* Exercise: Go through the entries, filter for the word "vielä", and copy every line that has it.

* Data excerpts:

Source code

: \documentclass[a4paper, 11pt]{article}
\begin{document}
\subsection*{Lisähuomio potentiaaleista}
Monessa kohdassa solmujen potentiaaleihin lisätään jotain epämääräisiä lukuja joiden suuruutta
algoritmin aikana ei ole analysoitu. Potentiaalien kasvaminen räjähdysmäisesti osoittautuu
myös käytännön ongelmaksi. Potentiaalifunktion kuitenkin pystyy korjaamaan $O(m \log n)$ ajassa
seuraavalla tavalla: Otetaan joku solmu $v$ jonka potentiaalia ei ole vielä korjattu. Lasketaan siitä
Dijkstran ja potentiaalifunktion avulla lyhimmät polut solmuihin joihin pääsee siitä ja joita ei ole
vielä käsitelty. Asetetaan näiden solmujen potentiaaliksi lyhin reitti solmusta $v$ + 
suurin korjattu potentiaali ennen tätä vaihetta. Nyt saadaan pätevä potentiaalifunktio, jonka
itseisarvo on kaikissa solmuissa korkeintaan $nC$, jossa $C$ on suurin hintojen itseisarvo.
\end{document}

* Task solution:
seuraavalla tavalla: Otetaan joku solmu $v$ jonka potentiaalia ei ole vielä korjattu. Lasketaan siitä
vielä käsitelty. Asetetaan näiden solmujen potentiaaliksi lyhin reitti solmusta $v$ + 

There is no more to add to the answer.